Software application developers generally conduct extensive testing of their products to ensure that they work as desired. The products often need to be tested using various operating systems and various hardware components, often located at various physical or geographical sites.
As the computer field continues to grow at a rapid pace, the need to test application performance also continues to grow. Applications are continually being developed, and the ability to test these new applications greatly facilitates the process of application development. Thus, the application testing field has grown and continues to grow to keep up with the rapid expansion of the software field.
Typically, the software product development process (performed by a “programmer”) is a separate process from the software product testing process (performed by a “tester”). A programmer will often have a good understanding of how a software product will behave under everyday processing conditions; however, the programmer may not have completely considered how the software product will behave under rare or unexpected conditions. Often this can be the cause of errors within the software product. Additionally, most software products are developed by keyboarding characters into a computer; thus, the possibility of typographical errors always exists, and such errors may be randomly distributed throughout the software product. As a result, an error may be located in an obscure logical path, and thus be difficult to find.
As a result of the potential for errors during the development of a software product, in-depth testing is necessary to identify all such errors. The testing process usually consists of having a tester design a test to supply predetermined variable inputs to the program and collect the resulting output. This output is then analyzed by comparing it to the desired or expected output for a particular set of input variables.
A tester designing a test for a particular application typically first ascertains the specifications of the software product being tested. These specifications are a basic “blueprint” used by the programmer when designing the product, and by providing them to the tester, the tester can better understand how the product is intended to function. From the product specifications, the tester creates a number of “assertions.” An assertion is a determination of how the product will behave when it is performing properly in a given situation or in response to a given set of input values.
For each assertion, the tester then develops a set of software “test cases.” Test cases are scenarios which provide various situations to the product, as described in more detail below. The goal of the test cases is to verify the assertions. Test cases can be short operations which verify one particular function, or they can be longer operations which verify entire processes. For example, an assertion could be made regarding how the program will respond when the installation function is executed within a given operating system or platform. Thus, an entire installation procedure might comprise a single test case. Various test cases are created by the tester in an effort to fully test all aspects of the product.
If every assertion for a given product operating in a particular operating system is verified by using a test case, the product is deemed to be fully tested. Typically, a large number of test cases are required to be developed to test the product in conjunction with various combinations of software and hardware platforms.
Often the tester is provided with little information regarding the structure and design of the code comprising the software product. The product is tested by applying test cases, observing the output of the software product, and comparing the output to the expected result. This type of testing is referred to as “black box” testing. These tests are often conducted manually, and require the tester to carefully record the sequence of test case inputs and the output results from the product.

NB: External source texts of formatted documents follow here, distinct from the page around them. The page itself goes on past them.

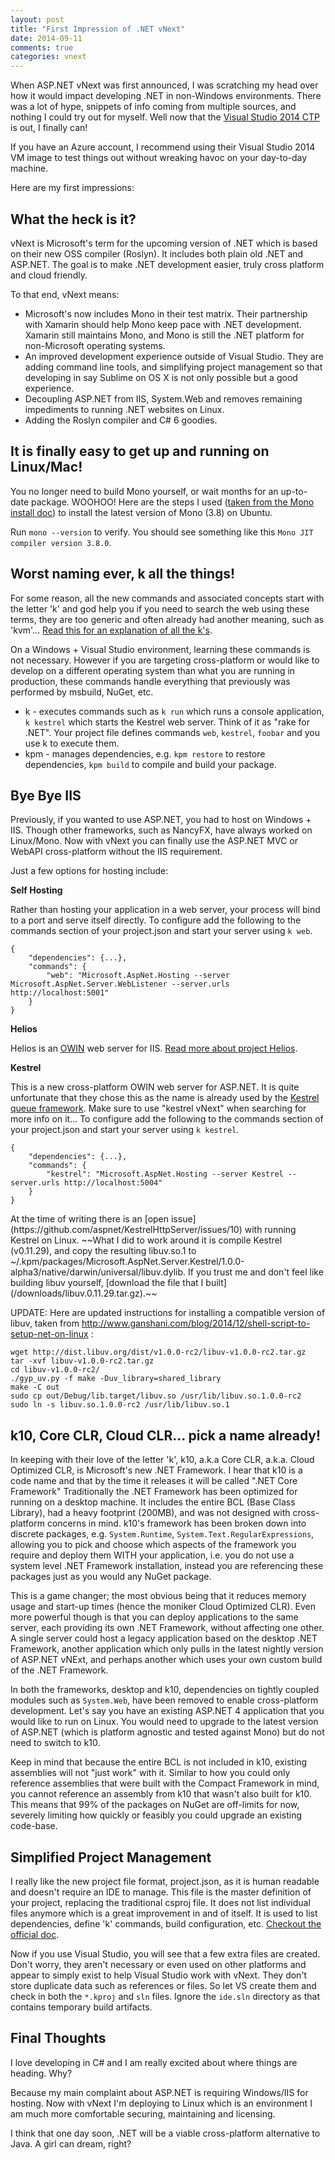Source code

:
 ```yaml
---
layout: post
title: "First Impression of .NET vNext"
date: 2014-09-11
comments: true
categories: vnext
---
```


When ASP.NET vNext was first announced, I was scratching my head over how it would impact developing .NET in non-Windows environments. There was a lot of hype, snippets of info coming from multiple sources, and nothing I could try out for myself. Well now that the [Visual Studio 2014 CTP](http://www.visualstudio.com/en-us/downloads/visual-studio-14-ctp-vs.aspx) is out, I finally can! 

<aside>If you have an Azure account, I recommend using their Visual Studio 2014 VM image to test things out without wreaking havoc on your day-to-day machine.</aside>

Here are my first impressions:

## What the heck is it? ##
vNext is Microsoft's term for the upcoming version of .NET which is based on their new OSS compiler (Roslyn). It includes both plain old .NET and ASP.NET. The goal is to make .NET development easier, truly cross platform and cloud friendly.

To that end, vNext means:

* Microsoft's now includes Mono in their test matrix. Their partnership with Xamarin should help Mono keep pace with .NET development. Xamarin still maintains Mono, and Mono is still the .NET platform for non-Microsoft operating systems.
* An improved development experience outside of Visual Studio. They are adding command line tools, and simplifying project management so that developing in say Sublime on OS X is not only possible but a good experience.
* Decoupling ASP.NET from IIS, System.Web and removes remaining impediments to running .NET websites on Linux.
* Adding the Roslyn compiler and C# 6 goodies.

## It is finally easy to get up and running on Linux/Mac! ##

You no longer need to build Mono yourself, or wait months for an up-to-date package. WOOHOO! Here are the steps I used ([taken from the Mono install doc](http://www.mono-project.com/docs/getting-started/install/linux/)) to install the latest version of Mono (3.8) on Ubuntu.

<script src="https://gist.github.com/carolynvs/4520736f6017ca252a44.js"></script>

Run `mono --version` to verify. You should see something like this `Mono JIT compiler version 3.8.0`.

## Worst naming ever, k all the things! ##

For some reason, all the new commands and associated concepts start with the letter 'k' and god help you if you need to search the web using these terms, they are too generic and often already had another meaning, such as 'kvm'... [Read this for an explanation of all the k's](http://weblogs.asp.net/imranbaloch/k-kvm-kpm-klr-kre-in-asp-net-vnext). 

On a Windows + Visual Studio environment, learning these commands is not necessary. However if you are targeting cross-platform or would like to develop on a different operating system than what you are running in production, these commands handle everything that previously was performed by msbuild, NuGet, etc.

* k - executes commands such as `k run` which runs a console application, `k kestrel` which starts the Kestrel web server. Think of it as "rake for .NET". Your project file defines commands `web`, `kestrel`, `foobar` and you use k to execute them.
* kpm - manages dependencies, e.g. `kpm restore` to restore dependencies, `kpm build` to compile and build your package.

## Bye Bye IIS ##
Previously, if you wanted to use ASP.NET, you had to host on Windows + IIS. Though other frameworks, such as NancyFX, have always worked on Linux/Mono. Now with vNext you can finally use the ASP.NET MVC or WebAPI cross-platform without the IIS requirement.

Just a few options for hosting include:

**Self Hosting**

Rather than hosting your application in a web server, your process will bind to a port and serve itself directly. To configure add the following to the commands section of your project.json and start your server using `k web`.

    {
        "dependencies": {...},
        "commands": {
            "web": "Microsoft.AspNet.Hosting --server Microsoft.AspNet.Server.WebListener --server.urls http://localhost:5001"
        }
    }

**Helios**

Helios is an [OWIN](http://owin.org/) web server for IIS. [Read more about project Helios](http://blogs.msdn.com/b/webdev/archive/2014/02/18/introducing-asp-net-project-helios.aspx).

**Kestrel**

This is a new cross-platform OWIN web server for ASP.NET. It is quite unfortunate that they chose this as the name is already used by the [Kestrel queue framework](https://github.com/twitter/kestrel). Make sure to use "kestrel vNext" when searching for more info on it... To configure add the following to the commands section of your project.json and start your server using `k kestrel`.

    {
        "dependencies": {...},
        "commands": {
            "kestrel": "Microsoft.AspNet.Hosting --server Kestrel --server.urls http://localhost:5004"
        }
    }

<aside>At the time of writing there is an [open issue](https://github.com/aspnet/KestrelHttpServer/issues/10) with running Kestrel on Linux. ~~What I did to work around it is compile Kestrel (v0.11.29), and copy the resulting libuv.so.1 to ~/.kpm/packages/Microsoft.AspNet.Server.Kestrel/1.0.0-alpha3/native/darwin/universal/libuv.dylib. If you trust me and don't feel like building libuv yourself, [download the file that I built](/downloads/libuv.0.11.29.tar.gz).~~

UPDATE: Here are updated instructions for installing a compatible version of libuv, taken from http://www.ganshani.com/blog/2014/12/shell-script-to-setup-net-on-linux :

    wget http://dist.libuv.org/dist/v1.0.0-rc2/libuv-v1.0.0-rc2.tar.gz
    tar -xvf libuv-v1.0.0-rc2.tar.gz
    cd libuv-v1.0.0-rc2/
    ./gyp_uv.py -f make -Duv_library=shared_library
    make -C out
    sudo cp out/Debug/lib.target/libuv.so /usr/lib/libuv.so.1.0.0-rc2
    sudo ln -s libuv.so.1.0.0-rc2 /usr/lib/libuv.so.1
</aside>

## k10, Core CLR, Cloud CLR... pick a name already! ##
In keeping with their love of the letter 'k', k10, a.k.a Core CLR, a.k.a. Cloud Optimized CLR, is Microsoft's new .NET Framework. I hear that k10 is a code name and that by the time it releases it will be called ".NET Core Framework" Traditionally the .NET Framework has been optimized for running on a desktop machine. It includes the entire BCL (Base Class Library), had a heavy footprint (200MB), and was not designed with cross-platform concerns in mind. k10's framework has been broken down into discrete packages, e.g. `System.Runtime`, `System.Text.RegularExpressions`, allowing you to pick and choose which aspects of the framework you require and deploy them WITH your application, i.e. you do not use a system level .NET Framework installation, instead you are referencing these packages just as you would any NuGet package.

This is a game changer; the most obvious being that it reduces memory usage and start-up times (hence the moniker Cloud Optimized CLR). Even more powerful though is that you can deploy applications to the same server, each providing its own .NET Framework, without affecting one other. A single server could host a legacy application based on the desktop .NET Framework, another application which only pulls in the latest nightly version of ASP.NET vNExt, and perhaps another which uses your own custom build of the .NET Framework.

In both the frameworks, desktop and k10, dependencies on tightly coupled modules such as `System.Web`, have been removed to enable cross-platform development. Let's say you have an existing ASP.NET 4 application that you would like to run on Linux. You would need to upgrade to the latest version of ASP.NET (which is platform agnostic and tested against Mono) but do not need to switch to k10.

Keep in mind that because the entire BCL is not included in k10, existing assemblies will not "just work" with it. Similar to how you could only reference assemblies that were built with the Compact Framework in mind, you cannot reference an assembly from k10 that wasn't also built for k10. This means that 99% of the packages on NuGet are off-limits for now, severely limiting how quickly or feasibly you could upgrade an existing code-base.

## Simplified Project Management ##
I really like the new project file format, project.json, as it is human readable and doesn't require an IDE to manage. This file is the master definition of your project, replacing the traditional csproj file. It does not list individual files anymore which is a great improvement in and of itself. It is used to list dependencies, define 'k' commands, build configuration, etc. [Checkout the official doc](https://github.com/aspnet/Home/wiki/Project.json-file).

<script src="https://gist.github.com/carolynvs/f9d1a4b4f09542778bf8.js"></script>

Now if you use Visual Studio, you will see that a few extra files are created. Don't worry, they aren't necessary or even used on other platforms and appear to simply exist to help Visual Studio work with vNext. They don't store duplicate data such as references or files. So let VS create them and check in both the `*.kproj` and `sln` files. Ignore the `ide.sln` directory as that contains temporary build artifacts.

## Final Thoughts ##
I love developing in C# and I am really excited about where things are heading. Why?

Because my main complaint about ASP.NET is requiring Windows/IIS for hosting.  Now with vNext I'm deploying to Linux which is an environment I am much more comfortable securing, maintaining and licensing. 

I think that one day soon, .NET will be a viable cross-platform alternative to Java. A girl can dream, right?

Separate test cases are typically developed for every product and every platform in which the product could be used. Many scenarios for which test cases are developed are appropriate tests for all products and all platforms. For example, a test case simulating the software installation process is a test case which is desired for virtually every product. In addition, a separate test case to test the installation process for each platform in which the product operates (e.g., windows, MS-DOS, UNIX, etc.) is also appropriate.
In an effort to automate the testing process, scripting and macro languages are often used to conduct the testing process. A script tool or macro tool allows some degree of automation in the test sequence, and aids in reproducing test cases. Examples of such tools are “.BAT” files in the MS-DOS environment and “shell scripts” in the UNIX environment. However, while these tools have aided in the automation of the testing input, collection and analysis of the test results remains largely a manual process.
An additional problem with using scripting/macro tools in testing is that the tool itself and the test cases being processed using the tool must be configured to each computing environment in which the software product is to be tested. For example, a particular operation in a Microsoft Windows® environment may be tested by simulating an “OPEN” menu operation, while a similar function may require an “OK” menu operation in an Apple Macintosh® environment. The test scripts must be changed to test the same function of an application operating in two different platforms.
The goal of “black box” testing is to exercise all logical possibilities for a given product and assure that the product works as desired in every case, and often for several different platforms. However, in general, it is difficult to exhaustively test a computer program. The number of possibilities that need to be tested can be extensive, and complete exhaustive testing can take more time than is practicable.
The need for the development of a large number of specific test cases has made the testing of software products very time consuming and costly. As a result, a need exists for an automated test system that has the ability to apply test cases to a large number of products operating in a variety of platforms. Furthermore, it is desired to have a test system that can automatically collect, store and analyze the results and provide the test engineer with appropriate, meaningful feedback on the performance of the product.